*WHAT YOU SHOULD DO*:
Keep the images out and copy every entry below exactly.

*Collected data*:
-------

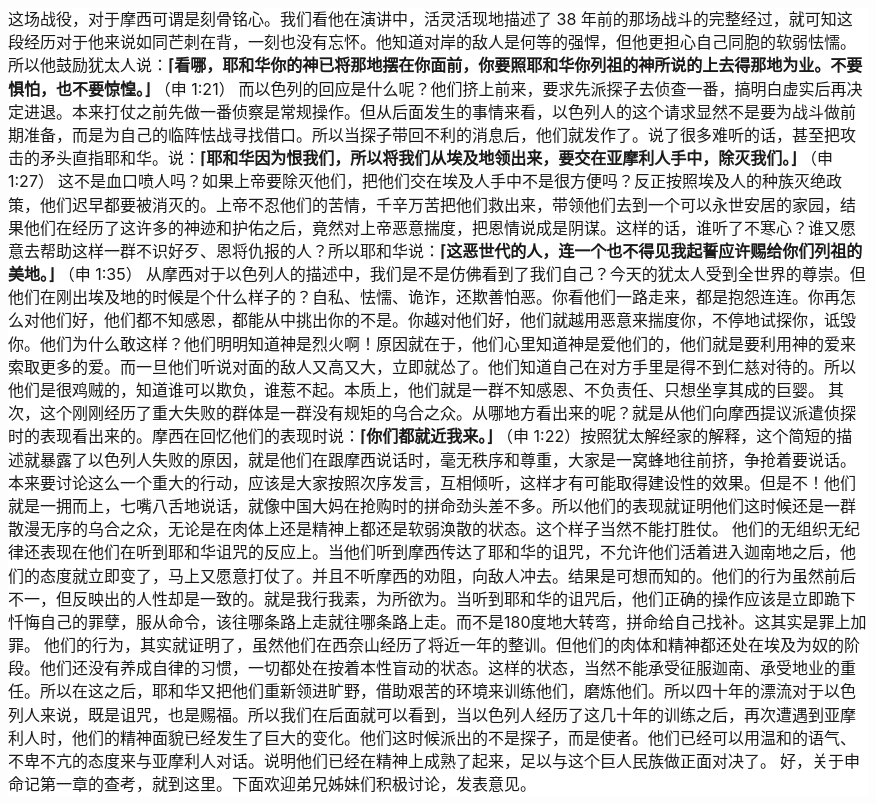 <font size='3'>
这场战役，对于摩西可谓是刻骨铭心。我们看他在演讲中，活灵活现地描述了 38 年前的那场战斗的完整经过，就可知这段经历对于他来说如同芒刺在背，一刻也没有忘怀。他知道对岸的敌人是何等的强悍，但他更担心自己同胞的软弱怯懦。所以他鼓励犹太人说：<b>⌈看哪，耶和华你的神已将那地摆在你面前，你要照耶和华你列祖的神所说的上去得那地为业。不要惧怕，也不要惊惶。⌋</b> 
（申 1:21）</font size>

<font size='3'>
而以色列的回应是什么呢？他们挤上前来，要求先派探子去侦查一番，搞明白虚实后再决定进退。本来打仗之前先做一番侦察是常规操作。但从后面发生的事情来看，以色列人的这个请求显然不是要为战斗做前期准备，而是为自己的临阵怯战寻找借口。所以当探子带回不利的消息后，他们就发作了。说了很多难听的话，甚至把攻击的矛头直指耶和华。说：<b>⌈耶和华因为恨我们，所以将我们从埃及地领出来，要交在亚摩利人手中，除灭我们。⌋</b> （申 1:27）</font size>

<font size='3'>
这不是血口喷人吗？如果上帝要除灭他们，把他们交在埃及人手中不是很方便吗？反正按照埃及人的种族灭绝政策，他们迟早都要被消灭的。上帝不忍他们的苦情，千辛万苦把他们救出来，带领他们去到一个可以永世安居的家园，结果他们在经历了这许多的神迹和护佑之后，竟然对上帝恶意揣度，把恩情说成是阴谋。这样的话，谁听了不寒心？谁又愿意去帮助这样一群不识好歹、恩将仇报的人？所以耶和华说：<b>⌈这恶世代的人，连一个也不得见我起誓应许赐给你们列祖的美地。⌋</b> （申 1:35）</font size>

<font size='3'>
从摩西对于以色列人的描述中，我们是不是仿佛看到了我们自己？今天的犹太人受到全世界的尊崇。但他们在刚出埃及地的时候是个什么样子的？自私、怯懦、诡诈，还欺善怕恶。你看他们一路走来，都是抱怨连连。你再怎么对他们好，他们都不知感恩，都能从中挑出你的不是。你越对他们好，他们就越用恶意来揣度你，不停地试探你，诋毁你。他们为什么敢这样？他们明明知道神是烈火啊！原因就在于，他们心里知道神是爱他们的，他们就是要利用神的爱来索取更多的爱。而一旦他们听说对面的敌人又高又大，立即就怂了。他们知道自己在对方手里是得不到仁慈对待的。所以他们是很鸡贼的，知道谁可以欺负，谁惹不起。本质上，他们就是一群不知感恩、不负责任、只想坐享其成的巨婴。</font size>

<font size='3'>
其次，这个刚刚经历了重大失败的群体是一群没有规矩的乌合之众。从哪地方看出来的呢？就是从他们向摩西提议派遣侦探时的表现看出来的。摩西在回忆他们的表现时说：<b>⌈你们都就近我来。⌋</b> （申 1:22）按照犹太解经家的解释，这个简短的描述就暴露了以色列人失败的原因，就是他们在跟摩西说话时，毫无秩序和尊重，大家是一窝蜂地往前挤，争抢着要说话。本来要讨论这么一个重大的行动，应该是大家按照次序发言，互相倾听，这样才有可能取得建设性的效果。但是不！他们就是一拥而上，七嘴八舌地说话，就像中国大妈在抢购时的拼命劲头差不多。所以他们的表现就证明他们这时候还是一群散漫无序的乌合之众，无论是在肉体上还是精神上都还是软弱涣散的状态。这个样子当然不能打胜仗。</font size>

<font size='3'>
他们的无组织无纪律还表现在他们在听到耶和华诅咒的反应上。当他们听到摩西传达了耶和华的诅咒，不允许他们活着进入迦南地之后，他们的态度就立即变了，马上又愿意打仗了。并且不听摩西的劝阻，向敌人冲去。结果是可想而知的。他们的行为虽然前后不一，但反映出的人性却是一致的。就是我行我素，为所欲为。当听到耶和华的诅咒后，他们正确的操作应该是立即跪下忏悔自己的罪孽，服从命令，该往哪条路上走就往哪条路上走。而不是180度地大转弯，拼命给自己找补。这其实是罪上加罪。</font size>

<font size='3'>
他们的行为，其实就证明了，虽然他们在西奈山经历了将近一年的整训。但他们的肉体和精神都还处在埃及为奴的阶段。他们还没有养成自律的习惯，一切都处在按着本性盲动的状态。这样的状态，当然不能承受征服迦南、承受地业的重任。所以在这之后，耶和华又把他们重新领进旷野，借助艰苦的环境来训练他们，磨炼他们。所以四十年的漂流对于以色列人来说，既是诅咒，也是赐福。所以我们在后面就可以看到，当以色列人经历了这几十年的训练之后，再次遭遇到亚摩利人时，他们的精神面貌已经发生了巨大的变化。他们这时候派出的不是探子，而是使者。他们已经可以用温和的语气、不卑不亢的态度来与亚摩利人对话。说明他们已经在精神上成熟了起来，足以与这个巨人民族做正面对决了。</font size>

<font size='3'>
好，关于申命记第一章的查考，就到这里。下面欢迎弟兄姊妹们积极讨论，发表意见。</font size>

-------

*SOLUTION FOR THIS PROBLEM*:
 <font size='3'>
这场战役，对于摩西可谓是刻骨铭心。我们看他在演讲中，活灵活现地描述了 38 年前的那场战斗的完整经过，就可知这段经历对于他来说如同芒刺在背，一刻也没有忘怀。他知道对岸的敌人是何等的强悍，但他更担心自己同胞的软弱怯懦。所以他鼓励犹太人说：<b>⌈看哪，耶和华你的神已将那地摆在你面前，你要照耶和华你列祖的神所说的上去得那地为业。不要惧怕，也不要惊惶。⌋</b> 
（申 1:21）</font size>

<font size='3'>
而以色列的回应是什么呢？他们挤上前来，要求先派探子去侦查一番，搞明白虚实后再决定进退。本来打仗之前先做一番侦察是常规操作。但从后面发生的事情来看，以色列人的这个请求显然不是要为战斗做前期准备，而是为自己的临阵怯战寻找借口。所以当探子带回不利的消息后，他们就发作了。说了很多难听的话，甚至把攻击的矛头直指耶和华。说：<b>⌈耶和华因为恨我们，所以将我们从埃及地领出来，要交在亚摩利人手中，除灭我们。⌋</b> （申 1:27）</font size>

<font size='3'>
这不是血口喷人吗？如果上帝要除灭他们，把他们交在埃及人手中不是很方便吗？反正按照埃及人的种族灭绝政策，他们迟早都要被消灭的。上帝不忍他们的苦情，千辛万苦把他们救出来，带领他们去到一个可以永世安居的家园，结果他们在经历了这许多的神迹和护佑之后，竟然对上帝恶意揣度，把恩情说成是阴谋。这样的话，谁听了不寒心？谁又愿意去帮助这样一群不识好歹、恩将仇报的人？所以耶和华说：<b>⌈这恶世代的人，连一个也不得见我起誓应许赐给你们列祖的美地。⌋</b> （申 1:35）</font size>

<font size='3'>
从摩西对于以色列人的描述中，我们是不是仿佛看到了我们自己？今天的犹太人受到全世界的尊崇。但他们在刚出埃及地的时候是个什么样子的？自私、怯懦、诡诈，还欺善怕恶。你看他们一路走来，都是抱怨连连。你再怎么对他们好，他们都不知感恩，都能从中挑出你的不是。你越对他们好，他们就越用恶意来揣度你，不停地试探你，诋毁你。他们为什么敢这样？他们明明知道神是烈火啊！原因就在于，他们心里知道神是爱他们的，他们就是要利用神的爱来索取更多的爱。而一旦他们听说对面的敌人又高又大，立即就怂了。他们知道自己在对方手里是得不到仁慈对待的。所以他们是很鸡贼的，知道谁可以欺负，谁惹不起。本质上，他们就是一群不知感恩、不负责任、只想坐享其成的巨婴。</font size>

<font size='3'>
其次，这个刚刚经历了重大失败的群体是一群没有规矩的乌合之众。从哪地方看出来的呢？就是从他们向摩西提议派遣侦探时的表现看出来的。摩西在回忆他们的表现时说：<b>⌈你们都就近我来。⌋</b> （申 1:22）按照犹太解经家的解释，这个简短的描述就暴露了以色列人失败的原因，就是他们在跟摩西说话时，毫无秩序和尊重，大家是一窝蜂地往前挤，争抢着要说话。本来要讨论这么一个重大的行动，应该是大家按照次序发言，互相倾听，这样才有可能取得建设性的效果。但是不！他们就是一拥而上，七嘴八舌地说话，就像中国大妈在抢购时的拼命劲头差不多。所以他们的表现就证明他们这时候还是一群散漫无序的乌合之众，无论是在肉体上还是精神上都还是软弱涣散的状态。这个样子当然不能打胜仗。</font size>

<font size='3'>
他们的无组织无纪律还表现在他们在听到耶和华诅咒的反应上。当他们听到摩西传达了耶和华的诅咒，不允许他们活着进入迦南地之后，他们的态度就立即变了，马上又愿意打仗了。并且不听摩西的劝阻，向敌人冲去。结果是可想而知的。他们的行为虽然前后不一，但反映出的人性却是一致的。就是我行我素，为所欲为。当听到耶和华的诅咒后，他们正确的操作应该是立即跪下忏悔自己的罪孽，服从命令，该往哪条路上走就往哪条路上走。而不是180度地大转弯，拼命给自己找补。这其实是罪上加罪。</font size>

<font size='3'>
他们的行为，其实就证明了，虽然他们在西奈山经历了将近一年的整训。但他们的肉体和精神都还处在埃及为奴的阶段。他们还没有养成自律的习惯，一切都处在按着本性盲动的状态。这样的状态，当然不能承受征服迦南、承受地业的重任。所以在这之后，耶和华又把他们重新领进旷野，借助艰苦的环境来训练他们，磨炼他们。所以四十年的漂流对于以色列人来说，既是诅咒，也是赐福。所以我们在后面就可以看到，当以色列人经历了这几十年的训练之后，再次遭遇到亚摩利人时，他们的精神面貌已经发生了巨大的变化。他们这时候派出的不是探子，而是使者。他们已经可以用温和的语气、不卑不亢的态度来与亚摩利人对话。说明他们已经在精神上成熟了起来，足以与这个巨人民族做正面对决了。</font size>

<font size='3'>
好，关于申命记第一章的查考，就到这里。下面欢迎弟兄姊妹们积极讨论，发表意见。</font size>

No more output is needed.